**Work instructions**.
Every line below between the line holding "[Meiosis](https://meiosis.js.org) is a" and the line holding "- [Mithril Router](https://mithril.js.org/route.html)", inclusive, should be repeated exactly, and all other lines omitted.
---+---
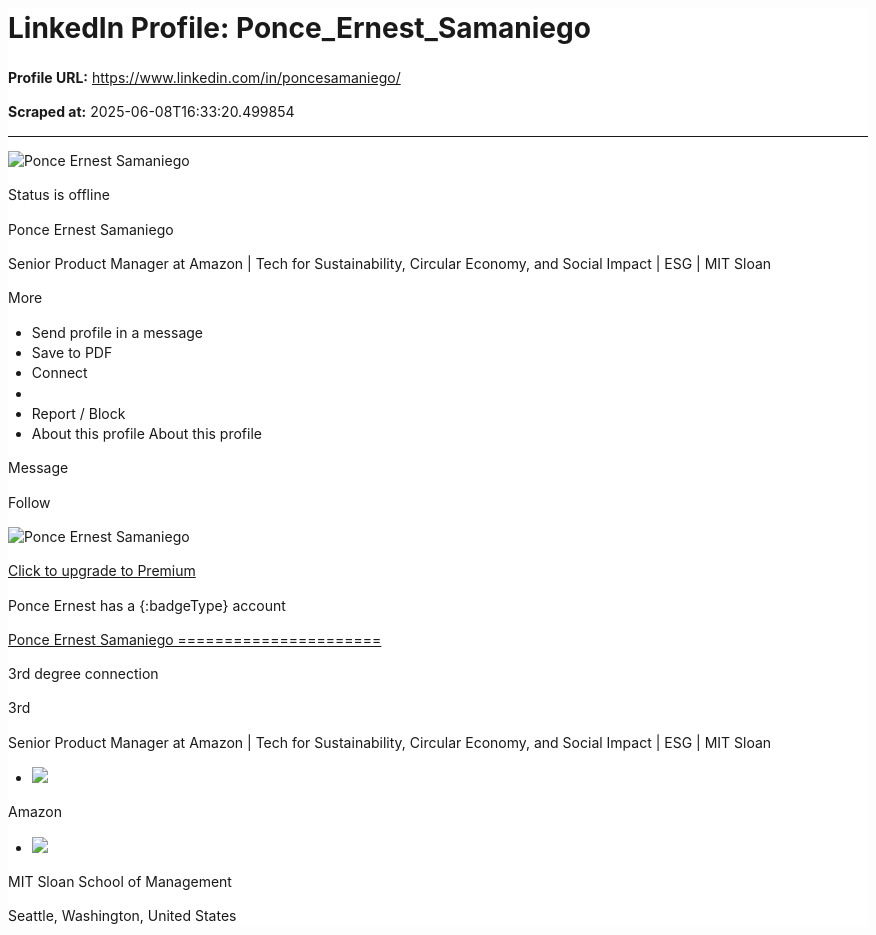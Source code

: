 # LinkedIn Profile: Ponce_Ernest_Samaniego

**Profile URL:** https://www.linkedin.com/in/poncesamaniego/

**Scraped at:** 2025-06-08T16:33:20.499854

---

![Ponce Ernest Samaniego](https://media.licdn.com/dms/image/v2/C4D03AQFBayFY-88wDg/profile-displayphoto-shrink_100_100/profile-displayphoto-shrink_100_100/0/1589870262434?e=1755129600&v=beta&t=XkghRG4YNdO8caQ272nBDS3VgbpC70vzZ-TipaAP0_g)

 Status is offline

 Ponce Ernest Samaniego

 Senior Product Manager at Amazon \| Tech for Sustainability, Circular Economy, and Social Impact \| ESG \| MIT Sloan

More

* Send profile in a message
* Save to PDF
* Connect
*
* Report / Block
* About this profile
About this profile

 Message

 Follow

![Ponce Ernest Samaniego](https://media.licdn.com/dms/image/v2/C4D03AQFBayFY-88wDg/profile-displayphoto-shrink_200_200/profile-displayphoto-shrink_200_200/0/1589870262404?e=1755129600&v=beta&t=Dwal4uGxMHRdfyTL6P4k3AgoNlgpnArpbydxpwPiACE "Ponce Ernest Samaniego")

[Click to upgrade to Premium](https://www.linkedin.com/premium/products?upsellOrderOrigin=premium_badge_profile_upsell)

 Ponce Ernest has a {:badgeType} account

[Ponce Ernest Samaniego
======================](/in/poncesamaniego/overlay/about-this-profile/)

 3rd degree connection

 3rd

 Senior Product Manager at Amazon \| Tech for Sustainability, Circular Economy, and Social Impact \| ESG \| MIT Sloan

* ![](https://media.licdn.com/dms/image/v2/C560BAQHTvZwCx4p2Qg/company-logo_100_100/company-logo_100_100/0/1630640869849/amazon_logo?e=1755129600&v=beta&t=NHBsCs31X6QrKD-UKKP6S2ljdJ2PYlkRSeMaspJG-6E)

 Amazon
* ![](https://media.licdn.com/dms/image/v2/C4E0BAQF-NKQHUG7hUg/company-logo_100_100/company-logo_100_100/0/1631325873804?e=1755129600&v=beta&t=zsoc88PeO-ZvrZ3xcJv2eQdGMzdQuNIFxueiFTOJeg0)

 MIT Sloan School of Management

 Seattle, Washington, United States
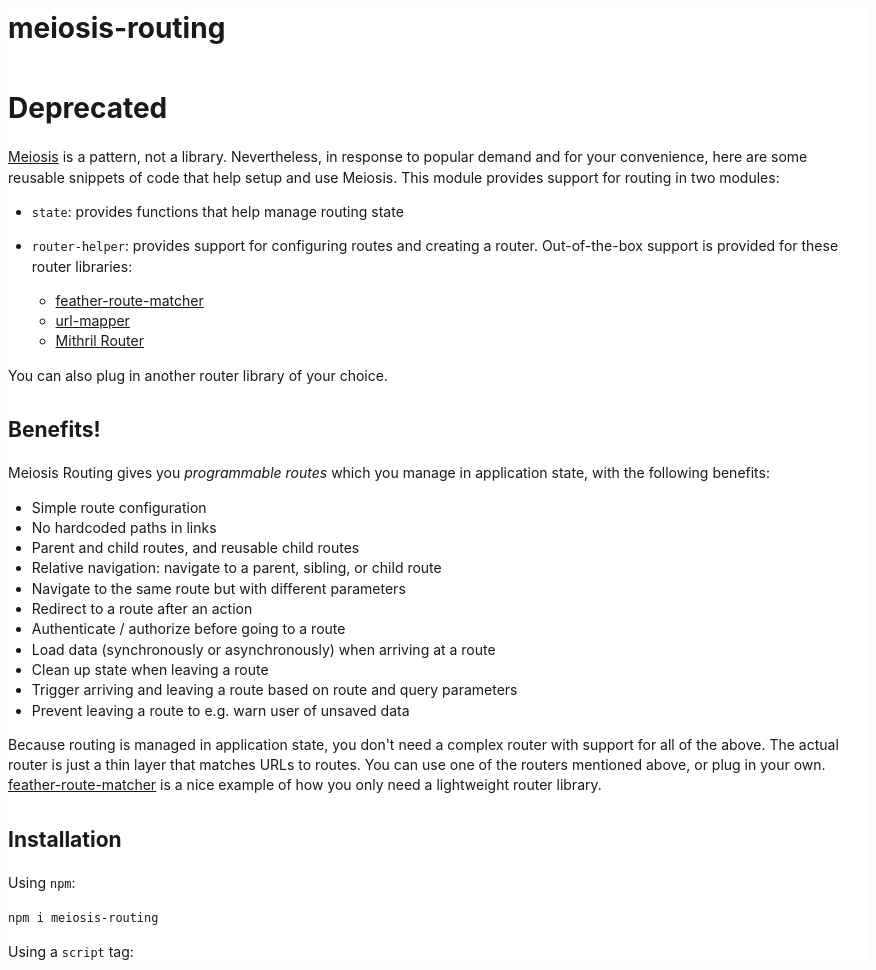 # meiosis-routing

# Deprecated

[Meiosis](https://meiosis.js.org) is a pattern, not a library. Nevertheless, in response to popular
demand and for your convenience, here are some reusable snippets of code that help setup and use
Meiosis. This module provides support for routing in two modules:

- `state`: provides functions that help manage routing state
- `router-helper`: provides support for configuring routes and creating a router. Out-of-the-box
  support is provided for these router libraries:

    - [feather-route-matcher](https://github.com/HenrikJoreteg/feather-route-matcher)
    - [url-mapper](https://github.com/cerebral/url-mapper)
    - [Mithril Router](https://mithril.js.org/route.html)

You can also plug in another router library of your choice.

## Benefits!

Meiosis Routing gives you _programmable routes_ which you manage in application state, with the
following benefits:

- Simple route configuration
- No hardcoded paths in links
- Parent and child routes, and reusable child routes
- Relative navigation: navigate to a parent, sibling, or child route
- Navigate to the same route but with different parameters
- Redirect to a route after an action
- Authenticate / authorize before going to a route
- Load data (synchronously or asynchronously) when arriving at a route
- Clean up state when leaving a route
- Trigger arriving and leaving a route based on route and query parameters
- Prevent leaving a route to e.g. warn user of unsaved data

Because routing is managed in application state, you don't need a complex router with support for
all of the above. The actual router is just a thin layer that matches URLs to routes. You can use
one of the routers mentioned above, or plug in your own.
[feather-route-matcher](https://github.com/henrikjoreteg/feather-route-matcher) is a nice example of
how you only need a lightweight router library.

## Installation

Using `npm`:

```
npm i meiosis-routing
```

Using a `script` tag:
---+---
**Response to the exercise**.
[Meiosis](https://meiosis.js.org) is a pattern, not a library. Nevertheless, in response to popular
demand and for your convenience, here are some reusable snippets of code that help setup and use
Meiosis. This module provides support for routing in two modules:

- `state`: provides functions that help manage routing state
- `router-helper`: provides support for configuring routes and creating a router. Out-of-the-box
  support is provided for these router libraries:

    - [feather-route-matcher](https://github.com/HenrikJoreteg/feather-route-matcher)
    - [url-mapper](https://github.com/cerebral/url-mapper)
    - [Mithril Router](https://mithril.js.org/route.html)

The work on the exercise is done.